# How do you track Fleet Maintenance? Software?



## merrimacmill (Apr 18, 2007)

As I have started to acquire more and more pieces of equipment, and now have a full time mechanic, I am having a very hard time knowing what has been done to what, when maintenance is coming up, what inspection stickers are due to renewal, etc. 

Its hard for me to believe, but between trucks, spreaders, plows, tractors, pushers, trailers, skid steers, mowers, plate compactors, handheld power equipment, etc I have 43 pieces of equipment that we have to maintain regularly now.

I tried coming up with a form for each piece of equipment and we fill in what we did and when. This doesn't help the preventative maintenance at all. To be honest with you, we kind of just drive a truck till we remember it needs an oil change and then look in the book and find out we're over due. Same goes with the hourly equipment. The smaller equipment is more of a problem because there is no hour meter. I would say we could take a day or two and go through all of it and know when 90 days has gone by and its ready for another inspection and maintenance period, but there is so much of it now that it takes a long time for one guy to go through it all when we have other stuff for him to do as well. 

So I'm wondering for all those guys on here with quite a bit of stuff to maintain, what do you do? Do you use software? If so, what brand is it? One advantage to the softwares I've seen is that I would be able to track maintenance costs. I have no idea, without pulling out folders of receipts and adding them up, how much I've spent on maintenance for a truck in the last year.


----------



## Triple L (Nov 1, 2005)

I think your overthinking it a little... Im still a small company but when i look at your sig, I see your not all that big either...
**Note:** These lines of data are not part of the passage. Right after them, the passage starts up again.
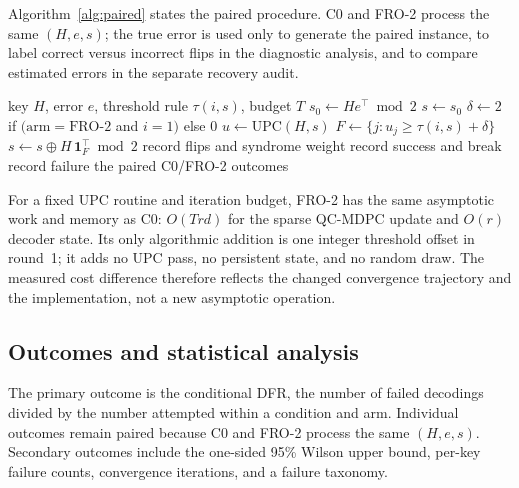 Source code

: \documentclass[lettersize,journal]{IEEEtran}
\begin{document}
Algorithm~\ref{alg:paired} states the paired procedure. C0 and FRO-2 process the same $(H,e,s)$; the true error is used only to generate the paired instance, to label correct versus incorrect flips in the diagnostic analysis, and to compare estimated errors in the separate recovery audit.

\begin{algorithm}[t]
\caption{Paired C0/FRO-2 decoding and evaluation}
\label{alg:paired}
\footnotesize
\begin{algorithmic}[1]
\Require key $H$, error $e$, threshold rule $\tau(i,s)$, budget $T$
\State $s_0 \gets H e^{\top} \bmod 2$ 
  \State $s\gets s_0$
    \State $\delta \gets 2$ if $(\mathrm{arm}=\mathrm{FRO\text{-}2}$ and $i=1)$ else $0$
    \State $u \gets \mathrm{UPC}(H,s)$
    \State $F \gets \{j: u_j \ge \tau(i,s)+\delta\}$
    \State $s \gets s \oplus H\,\mathbf{1}_F^{\top} \bmod 2$
    \State record flips and syndrome weight
     record success and break \EndIf
  \EndFor
   record failure \EndIf
\EndFor
\State \Return the paired C0/FRO-2 outcomes
\end{algorithmic}
\end{algorithm}

For a fixed UPC routine and iteration budget, FRO-2 has the same asymptotic work and memory as C0: $O(Trd)$ for the sparse QC-MDPC update and $O(r)$ decoder state. Its only algorithmic addition is one integer threshold offset in round~1; it adds no UPC pass, no persistent state, and no random draw. The measured cost difference therefore reflects the changed convergence trajectory and the implementation, not a new asymptotic operation.

\subsection{Outcomes and statistical analysis}

The primary outcome is the conditional DFR, the number of failed decodings divided by the number attempted within a condition and arm. Individual outcomes remain paired because C0 and FRO-2 process the same $(H,e,s)$. Secondary outcomes include the one-sided 95\% Wilson upper bound, per-key failure counts, convergence iterations, and a failure taxonomy.
\end{document}
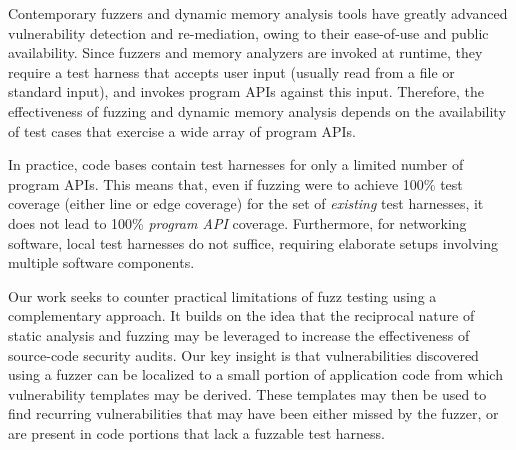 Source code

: Contemporary fuzzers and dynamic memory analysis tools have greatly advanced vulnerability detection and re-mediation, owing to their ease-of-use and public availability.
Since fuzzers and memory analyzers are invoked at runtime, they require a test harness that accepts user input (usually read from a file or standard input), and invokes program APIs against this input.
Therefore, the effectiveness of fuzzing and dynamic memory analysis depends on the availability of test cases that exercise a wide array of program APIs.

In practice, code bases contain test harnesses for only a limited number of program APIs.
This means that, even if fuzzing were to achieve 100\% test coverage (either line or edge coverage) for the set of {\it existing} test harnesses, it does not lead to 100\% {\it program API} coverage.
Furthermore, for networking software, local test harnesses do not suffice, requiring elaborate setups involving multiple software components.

Our work seeks to counter practical limitations of fuzz testing using a complementary approach.
It builds on the idea that the reciprocal nature of static analysis and fuzzing may be leveraged to increase the effectiveness of source-code security audits.
Our key insight is that vulnerabilities discovered using a fuzzer can be localized to a small portion of application code from which vulnerability templates may be derived.
These templates may then be used to find recurring vulnerabilities that may have been either missed by the fuzzer, or are present in code portions that lack a fuzzable test harness.

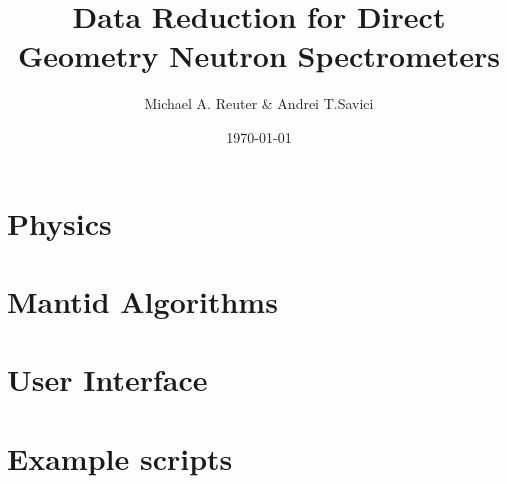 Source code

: \documentclass[11pt]{article}
\numberwithin{equation}{section}
\numberwithin{figure}{section}
\begin{document}
\title{Data Reduction for Direct Geometry Neutron Spectrometers}
\author{Michael A. Reuter \& Andrei T.Savici}
\date{\today}
\maketitle

\section{Physics}\label{sec:Physics}

\section{Mantid Algorithms}\label{sec:Algs}

\section{User Interface}\label{sec:UI}

\section{Example scripts}\label{sec:Examples}

\end{document}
IMO, Just get little stickers for the truck like the dealership puts on, and every 5000 bring them in, but I see you got all chevys, from 2000 and up they all have oil life sensors do they not? when that light comes on, bring them in and give them a full service, do all the trannys in the fall, do all the blades in the fall, grease the mowers weekly and change the oil say 3 times a year depending on how many hours you average on them...

There's no maintenance on line trimmers, plate compactors, hedge trimmers, leaf blowers, ect.... Change the oil and air filters in the spring and dont worry about it... In all honesty the crew should take care of that... We carry a tube of grease in the truck and grease the hedge trimmer on just about every property, and grease the heads on the line trimmers once a month... 

Do the tractors in the fall just before they go to use, or do them in the spring before they go to bed...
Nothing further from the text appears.